Acumular lixos, resíduos ou quaisquer outros pertences que impeçam a promoção diária de procedimentos de higiene pode caracterizar risco iminente à saúde pública, pois o acúmulo de lixo traz inúmeros riscos.
Importante também frisar que, além das medidas já mencionadas, uma que é mais importante e que, com certeza, deve ser a primeira a se efetivar – é tentar mediar a situação com familiares do condômino acumulador e/ou com o próprio acumulador.
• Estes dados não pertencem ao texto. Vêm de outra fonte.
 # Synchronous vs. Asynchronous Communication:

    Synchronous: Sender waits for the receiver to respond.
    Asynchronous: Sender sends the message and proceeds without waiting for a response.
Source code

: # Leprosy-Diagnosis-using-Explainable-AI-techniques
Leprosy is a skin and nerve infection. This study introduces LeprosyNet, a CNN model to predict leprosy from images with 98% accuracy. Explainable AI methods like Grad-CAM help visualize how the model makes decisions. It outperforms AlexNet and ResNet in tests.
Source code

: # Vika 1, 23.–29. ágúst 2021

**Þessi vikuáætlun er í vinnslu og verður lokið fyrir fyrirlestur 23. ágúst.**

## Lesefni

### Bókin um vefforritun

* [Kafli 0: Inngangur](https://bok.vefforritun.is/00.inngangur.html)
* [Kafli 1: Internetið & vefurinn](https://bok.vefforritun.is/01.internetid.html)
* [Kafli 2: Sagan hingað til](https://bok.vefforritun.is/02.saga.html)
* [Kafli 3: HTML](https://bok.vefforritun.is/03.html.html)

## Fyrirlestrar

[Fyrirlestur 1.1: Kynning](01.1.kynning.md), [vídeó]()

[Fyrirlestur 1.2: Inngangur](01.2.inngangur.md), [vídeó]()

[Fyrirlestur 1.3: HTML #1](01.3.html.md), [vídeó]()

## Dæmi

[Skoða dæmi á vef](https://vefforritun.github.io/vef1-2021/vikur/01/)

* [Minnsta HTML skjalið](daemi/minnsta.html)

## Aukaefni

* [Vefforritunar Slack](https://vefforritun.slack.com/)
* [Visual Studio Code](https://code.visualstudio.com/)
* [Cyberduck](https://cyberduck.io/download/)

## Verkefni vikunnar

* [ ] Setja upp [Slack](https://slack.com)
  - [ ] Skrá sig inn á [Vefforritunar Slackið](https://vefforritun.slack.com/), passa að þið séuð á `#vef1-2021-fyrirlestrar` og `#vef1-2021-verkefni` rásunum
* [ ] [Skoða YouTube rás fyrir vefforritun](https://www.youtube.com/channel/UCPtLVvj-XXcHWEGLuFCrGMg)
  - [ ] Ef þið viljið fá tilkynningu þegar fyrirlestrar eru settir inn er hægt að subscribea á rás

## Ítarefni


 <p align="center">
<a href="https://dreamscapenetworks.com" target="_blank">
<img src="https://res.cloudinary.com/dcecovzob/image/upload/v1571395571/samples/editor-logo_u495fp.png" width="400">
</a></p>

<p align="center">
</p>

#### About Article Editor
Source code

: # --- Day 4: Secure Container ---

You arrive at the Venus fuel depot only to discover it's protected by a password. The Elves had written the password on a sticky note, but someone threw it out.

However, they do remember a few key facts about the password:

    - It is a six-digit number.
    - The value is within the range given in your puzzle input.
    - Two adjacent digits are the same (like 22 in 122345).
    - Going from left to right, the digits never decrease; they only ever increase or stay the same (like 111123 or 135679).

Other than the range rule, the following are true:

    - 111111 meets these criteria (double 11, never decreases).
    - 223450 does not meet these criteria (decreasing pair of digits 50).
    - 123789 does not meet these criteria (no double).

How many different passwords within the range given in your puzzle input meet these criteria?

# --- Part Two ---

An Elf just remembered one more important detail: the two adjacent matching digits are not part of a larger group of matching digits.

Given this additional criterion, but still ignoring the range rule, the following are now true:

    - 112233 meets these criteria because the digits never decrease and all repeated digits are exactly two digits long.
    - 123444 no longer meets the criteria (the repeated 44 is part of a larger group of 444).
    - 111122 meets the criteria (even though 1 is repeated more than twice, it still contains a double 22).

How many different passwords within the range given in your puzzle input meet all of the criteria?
Isso porque acredita-se que, diante desta situação extrema de acúmulo de lixos e pertences dentro de sua própria casa, esta pessoa provavelmente poderá precisar de cuidados.
Mas como se caracteriza esse transtorno compulsivo?
O impulso sem controle de acumular objetos pode acabar evoluindo para uma questão ambiental e de saúde pública. Entre janeiro e dezembro de 2022, segundo dados da Secretaria Municipal de Governo e Integridade Pública (SEGOVI) do Rio de Janeiro, o serviço 1076 da prefeitura registrou 308 chamados sobre acumuladores em residências. É o equivalente a quase uma demanda por dia, em média. Desses, 290 foram finalizados. Porém, o número de denúncias não corresponde exatamente ao número de ocorrências, já que a mesma situação, num mesmo imóvel, pode originar mais de um pedido de atendimento.
O transtorno de acumulação é uma condição que se caracteriza pela dificuldade de descartar ou se desfazer de pertences, não importa o seu valor. Televisões que não funcionam, liquidificadores queimados, brinquedos quebrados, roupas que não cabem mais, panelas: qualquer objeto tem uma desculpa para ser guardado.
A psiquiatra Ana Berliner explica que pessoas com essa condição juntam excessivamente bens e objetos de forma desorganizada e mostram incapacidade ou angústia em descartá-los, por acreditarem que um dia irão precisar daqueles objetos. Além disso, costumam desvirtuar um espaço da casa para ocupá-lo com os itens guardados, o que torna os ambientes domésticos “intransitáveis e insalubres”
“Apesar de ter vergonha e constrangimento, o acumulador não está preocupado necessariamente com a organização. Normalmente essas pessoas demonstram algum tipo de sofrimento e não conseguem controlar o impulso de guardar objetos, o que impacta gravemente a sua vida pessoal, profissional e sua saúde”, explica a psiquiatra.
Ana diz que mais de 80% dos acumuladores têm histórico familiar de pessoas com transtornos semelhantes. Além da influência genética, há questões emocionais negativas, como privações e perdas desde a infância. Não há uma causa única para a doença. Há o fator genético, mas a interferência externa também conta. “O transtorno de acumulação pode ser desencadeado por diversos motivos, inclusive um trauma, como a morte de um ente querido ou pode começar lentamente e ir se agravando ao longo do tempo”, afirma.
Muitas dessas pessoas podem ter crescido em famílias acumuladoras, sem muita noção de higiene e limpeza. Pessoas que não sabem como é dormir na cama limpa, com a casa arrumada. Então é preciso ter muita empatia. “Eu atendo pessoas que nunca experimentaram a sensação de bem-estar que a limpeza traz”, finaliza a psiquiatra.